The Sad Tragedy of Micro-Optimization Theater

I always try to use StringBuilder for consistency and the sake of correctness now. However, += is something I’ve used in the past and I’m not ashamed of it. Like you said, it’s good enough. Replace just looks ugly to me, not something I would ever have considered using like that. Interesting. :slight_smile:

Doesn’t seem to me that Replace has any advantage over Format, with respect to readability.

Hi Jeff,

The time may not vary by much? But how much memory is used by each and how many objects are created.

I know RAM is cheap, and a couple extra objects won’t matter much, but what about GC time collecting all the left over objects. And all those extra objects on a site the size of yours really has to add up? right?

Nick

In a scenario like the above I’d probably use StringBuilder.AppendFormat() but now I’ll think twice about it. That’s one of the reasons I advocate the introduction of String Interpolation in C#. Let the compiler decide what is the best implementation. I just want my code to be more readable.

Very good article. This is the kind of stuff that causes me to keep following CodingHorror.

I always use the string builder as I read years ago that it was the fastest way to combine strings. I took over maintenance of an application written by a consultant that used method #1 above. It took 4 hours to build output files. I switch to the string builder and it took 20 minutes.

Jeff -

Since the html/xml/etc explosion I’ve been waiting to see the emergence of a string-based language, such as a modernized Snobol. I’m still waiting. Perl, and other scripting languages seem to be some sort of an answer, but why interpret when I can compile? And the cloud/grid/VM juggernaut seems to be removing any advantage C ever had. Why iterate over a string when you could use Snobol’s built-in break operator? Plus built-in overloading to attract the C++ crowd: there’s not much work in redefining the + sign.

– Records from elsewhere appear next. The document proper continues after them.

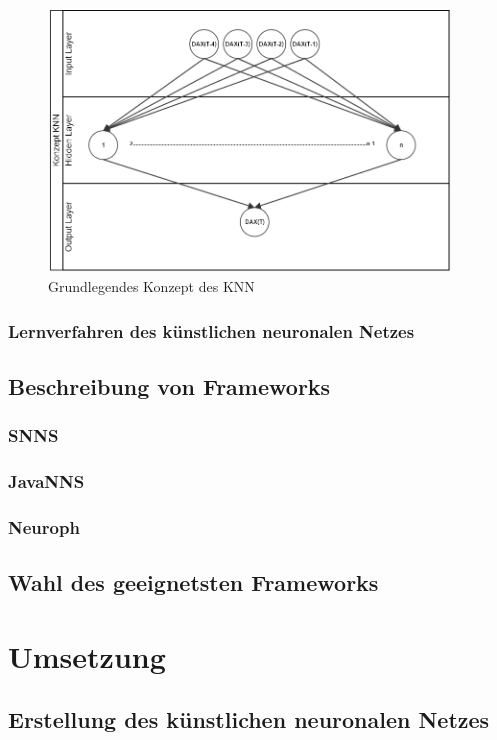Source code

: \documentclass[a4paper,DIV11,bibliography=totoc,headings=normal,ngerman,headsepline,listof=totoc,parskip=half]{scrreprt}
\begin{document}
\begin{figure}[H]
\centering
		\includegraphics[width=0.95\textwidth]{KonzeptKNN.PNG}
	\caption{Grundlegendes Konzept des KNN}
	\label{fig:Grundlegendes Konzept des KNN}
\end{figure}

\subsection{Lernverfahren des künstlichen neuronalen Netzes} %
\section{Beschreibung von Frameworks} %
\subsection{SNNS} %
\subsection{JavaNNS}  %
\subsection{Neuroph} %
\section{Wahl des geeignetsten Frameworks} %
\chapter{Umsetzung} %
\section{Erstellung des künstlichen neuronalen Netzes} %
\end{document}
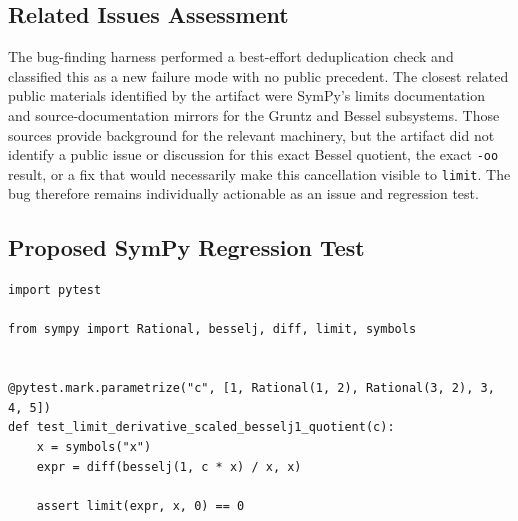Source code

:\documentclass[11pt]{article}
\begin{document}
\subsection{Related Issues Assessment}

The bug-finding harness performed a best-effort deduplication check and
classified this as a new failure mode with no public precedent. The closest
related public materials identified by the artifact were SymPy's limits
documentation and source-documentation mirrors for the Gruntz and Bessel
subsystems. Those sources provide background for the relevant machinery, but
the artifact did not identify a public issue or discussion for this exact
Bessel quotient, the exact \texttt{-oo} result, or a fix that would necessarily
make this cancellation visible to \texttt{limit}. The bug therefore remains
individually actionable as an issue and regression test.

\subsection{Proposed SymPy Regression Test}

\medskip

\begin{lstlisting}[style=bugpython]
import pytest

from sympy import Rational, besselj, diff, limit, symbols


@pytest.mark.parametrize("c", [1, Rational(1, 2), Rational(3, 2), 3, 4, 5])
def test_limit_derivative_scaled_besselj1_quotient(c):
    x = symbols("x")
    expr = diff(besselj(1, c * x) / x, x)

    assert limit(expr, x, 0) == 0
\end{lstlisting}
\end{document}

Go Snobol5 or 6 or whatever’s next.

  • Lepto

I do a lot of JavaScript, and have recently fell in love with regular expressions. Strings really do work well as long as you have the knowledge needed to mold them as needed.

The Java team at the last place I worked created their own mutable String class, because GCs were eating their lunch, as in they were spending 30+% of their time in GC.
My personal preference is to micro-optimize where it’s easy. That way I get into the habit, and in cases where it would matter (such as concatinating strings in a loop), I automatically do the right thing.
Most of the complaints that I’ve seen against premature optimization are about it wasting time and hurting readability. A lot of the little stuff does neither, so why not?

These tiny string operations are small enough to fit into the processor’s L1 cache, so I would expect to see very little difference between them. If most of the string ops on your site are like that, you’re probably right in your conclusions. But if you sometimes build pages or large DIVs that way, you might well see different results. StringBuilder exists for a reason.

urm, it isnt that you arent supposed to use concatenation inside the loop, its that you arent supposed to use the loop to build the concatenated string, your profiles are all just building a tiny string, you have a few bytes of redundant copies then it gets wiped from the stack when the function returns.

Overall a pretty good article and one that I agree with. However, I take issue with one thing:

In my experience, techniques that abuse memory also tend to take a lot of clock time.

This is sometimes true, but also sometimes false. There is often a trade-off between CPU and memory usage. As a simple example, consider things like lookup tables. There are lots of algorithms and tricks that use more memory to save clock time. But these techniques shouldn’t be used for micro-optimization, of course. :wink:

Agreed, it usually doesn’t matter.

One interesting tidbit is that for string concats outside of a loop, the compiler will rewrite things like ‘string s = h1 + title + /h1’ to ‘string s = String.Concat(h1, title, /h1)’

It’s part of the C# spec that this should be the case. I only found this out after I thought I was awesome doing a micro-optimization by using String.Concat instead of the + syntax.

It’s just part of a broader lesson that the compiler and runtime can often make the naive way automatically faster without any additional work while bloated code tends to stay the same speed forever.

If you think micro optimizations don’t matter you need to read Michael Abrash’s Graphics Programming Black Book. Also - while web applications make up the majority of the programming jobs I see posted around the majority of processors in the wild are low powered and provide very limited resources. (Full disclosure: I’m an embedded C/C++ programmer)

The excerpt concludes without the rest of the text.